Stop ivory poaching or face sanctions, nations warned at Cites
'Gang of eight' countries at the heart of surge in elephant slaughters must deliver plans with goals for the next 12 months
by Damian Carrington
The "gang of eight" nations at the heart of an unprecedented surge in African elephant killing must be hit with heavy trade sanctions, according to the world's top illegal ivory official. The countries, including Kenya, Thailand and China, could be banned from all wildlife trade, including hugely lucrative orchid and crocodile skin exports.
Tom Milliken, who runs the official global project that tracks illegal ivory, said every report his group, the Elephant Trade Information System, had made since it started in 1998 had identified the eight nations as the major players in the trade, but to no effect. "There has been no discernible impact from previous Cites measures," he said at the 178-nation summit of the Convention on Trade in Endangered Species (Cites) in Bangkok. "Unless Cites scales up and takes this seriously, we are not going to win this thing." This Cites meeting should be the time sanctions should be used, he said.
Tom de Meulenaer, a senior Cites official, said the body's ruling committee had finally lost patience over the issue, and if the eight countries did not produce hard action plans for the next 12 months, it was "not unlikely" that sanctions would be implemented. Milliken said: "Can you imagine the effect on Thailand, Vietnam and China? The orchid and crocodile skin trades alone are massive."
It was revealed on Wednesday that the slaughter of elephants for their ivory has doubled in a decade, while ivory seizures have tripled to an all-time high, according to a new report from Cites, the UN environment programme and others. There were 17 large-scale seizures – hundreds of tusks each – in 2011, the last full year for which data is available, when previously eight seizures was considered a very bad year.
The report examined 60 sites in Africa, representing about 40% of the half million or so elephants remaining and recorded 17,000 deaths in 2011. "That is above the capacity of the elephant population to replace itself," said Julian Blanc, who heads the monitoring of illegal killing of elephants project.
The so-called gang of eight includes the source countries Kenya, Tanzania and Uganda, countries through which ivory is smuggled, Malaysia, Vietnam and the Philippines, and destination countries, Thailand and China.
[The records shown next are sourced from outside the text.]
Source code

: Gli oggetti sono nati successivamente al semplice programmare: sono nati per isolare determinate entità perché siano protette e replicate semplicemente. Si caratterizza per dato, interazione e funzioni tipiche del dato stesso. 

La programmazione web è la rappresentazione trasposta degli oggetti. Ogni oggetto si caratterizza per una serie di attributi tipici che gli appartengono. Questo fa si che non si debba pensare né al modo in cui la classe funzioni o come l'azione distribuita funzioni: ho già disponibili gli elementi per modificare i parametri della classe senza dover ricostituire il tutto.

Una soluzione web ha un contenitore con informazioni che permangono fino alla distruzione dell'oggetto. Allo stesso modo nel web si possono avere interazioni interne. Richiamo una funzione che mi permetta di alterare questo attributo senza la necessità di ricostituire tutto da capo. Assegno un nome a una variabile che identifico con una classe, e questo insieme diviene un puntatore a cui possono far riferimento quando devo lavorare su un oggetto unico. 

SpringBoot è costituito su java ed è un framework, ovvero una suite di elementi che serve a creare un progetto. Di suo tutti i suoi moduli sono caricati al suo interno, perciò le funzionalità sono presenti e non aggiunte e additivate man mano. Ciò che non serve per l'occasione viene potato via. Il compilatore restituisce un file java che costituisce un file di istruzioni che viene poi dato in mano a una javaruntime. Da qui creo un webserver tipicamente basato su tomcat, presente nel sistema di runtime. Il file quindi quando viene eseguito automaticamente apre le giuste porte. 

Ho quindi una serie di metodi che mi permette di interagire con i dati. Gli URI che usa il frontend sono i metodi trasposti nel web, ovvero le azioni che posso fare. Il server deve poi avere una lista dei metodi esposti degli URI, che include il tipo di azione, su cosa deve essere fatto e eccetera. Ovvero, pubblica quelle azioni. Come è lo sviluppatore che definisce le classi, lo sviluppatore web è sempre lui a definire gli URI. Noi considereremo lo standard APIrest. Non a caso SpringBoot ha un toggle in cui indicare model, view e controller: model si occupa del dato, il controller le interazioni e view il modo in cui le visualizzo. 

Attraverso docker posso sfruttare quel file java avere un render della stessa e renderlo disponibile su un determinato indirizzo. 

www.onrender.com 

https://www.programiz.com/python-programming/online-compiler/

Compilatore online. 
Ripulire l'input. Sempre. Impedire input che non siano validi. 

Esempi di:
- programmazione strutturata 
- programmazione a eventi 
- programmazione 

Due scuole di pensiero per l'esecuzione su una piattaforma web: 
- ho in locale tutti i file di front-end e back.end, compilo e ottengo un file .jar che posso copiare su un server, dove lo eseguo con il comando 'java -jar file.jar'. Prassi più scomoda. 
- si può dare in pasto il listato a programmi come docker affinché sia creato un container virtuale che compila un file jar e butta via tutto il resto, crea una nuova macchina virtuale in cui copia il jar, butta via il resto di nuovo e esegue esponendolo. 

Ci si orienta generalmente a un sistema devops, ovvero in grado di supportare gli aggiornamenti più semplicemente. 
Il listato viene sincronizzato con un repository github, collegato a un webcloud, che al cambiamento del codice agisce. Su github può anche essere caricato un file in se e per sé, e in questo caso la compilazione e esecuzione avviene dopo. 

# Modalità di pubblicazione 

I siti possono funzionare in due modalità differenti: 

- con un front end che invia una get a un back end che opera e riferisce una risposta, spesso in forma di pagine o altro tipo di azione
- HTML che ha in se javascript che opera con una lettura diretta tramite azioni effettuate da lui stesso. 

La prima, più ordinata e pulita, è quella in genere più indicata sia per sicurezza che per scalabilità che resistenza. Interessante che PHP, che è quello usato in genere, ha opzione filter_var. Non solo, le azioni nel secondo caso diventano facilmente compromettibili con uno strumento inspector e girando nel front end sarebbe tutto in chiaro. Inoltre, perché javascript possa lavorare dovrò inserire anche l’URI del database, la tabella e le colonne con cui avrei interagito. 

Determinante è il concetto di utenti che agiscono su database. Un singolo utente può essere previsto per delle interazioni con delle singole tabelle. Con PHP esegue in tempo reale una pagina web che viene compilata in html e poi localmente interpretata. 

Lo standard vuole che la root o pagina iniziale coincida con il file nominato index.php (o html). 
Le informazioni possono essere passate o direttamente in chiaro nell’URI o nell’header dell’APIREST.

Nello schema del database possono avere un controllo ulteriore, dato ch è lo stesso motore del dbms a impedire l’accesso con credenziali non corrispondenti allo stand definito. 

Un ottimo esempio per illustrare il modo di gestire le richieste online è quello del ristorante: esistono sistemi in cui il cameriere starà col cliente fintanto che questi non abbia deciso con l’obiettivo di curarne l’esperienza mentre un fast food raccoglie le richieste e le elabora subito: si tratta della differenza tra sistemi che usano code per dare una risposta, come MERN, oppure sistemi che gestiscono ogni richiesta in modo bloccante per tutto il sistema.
A particular problem is Thailand's legal domestic market in ivory, which allows illegal African ivory to be laundered.
Yingluck Shinawatra, the Thai prime minister, opened the Cites conference by pledging to outlaw the domestic market at some point. But Ben Janse van Rensburg, chief of enforcement at Cites, cast doubt on the pledge on Wednesday: "If there is any phasing out of their domestic market, it is likely to be a very long process."
Cites is run by a standing committee of 20 nations which has demanded the gang of eight deliver action plans with concrete goals and timelines for the next 12 months. If these are not delivered or adhered to, Cites can ban its 178 member nations from importing any wildlife products from offending nations. Last week, it imposed this penalty on Guinea, for persistent violation of a ban on the export of great apes.
Cites is seeking stronger powers to sanction at the Bangkok summit. It is also seeking funding to pay for anti-poaching and smuggling measures: a fund set up in August 2012 aiming to raise $100m has so far received only $640,000.
The task faced by law enforcement authorities is formidable, said Milliken. The scale of seizures, for example 6.3 tonnes in Malaysia in November, showed the illegal trade was the work of major organised crime syndicates. "They are operating with relative impunity and with little fear of prosecution," he said. Van Rensburg said the criminal "kingpins" needed to be targeted, that tougher penalties were needed and that officers need to also "follow the money" using money laundering laws.
Milliken said the lack of a system for reporting ivory stockpiles, from which tusks were disappearing every year, meant it was very hard to track illegal activity: "Did someone just mow down a herd of elephants, or did someone just open a door?" He also criticised the lack of mandatory forensic testing of seized ivory to determine where it had come from. "It is very disappointing to know that 40, 50, 70 tonnes of ivory can be seized, but we have no idea of where it is from."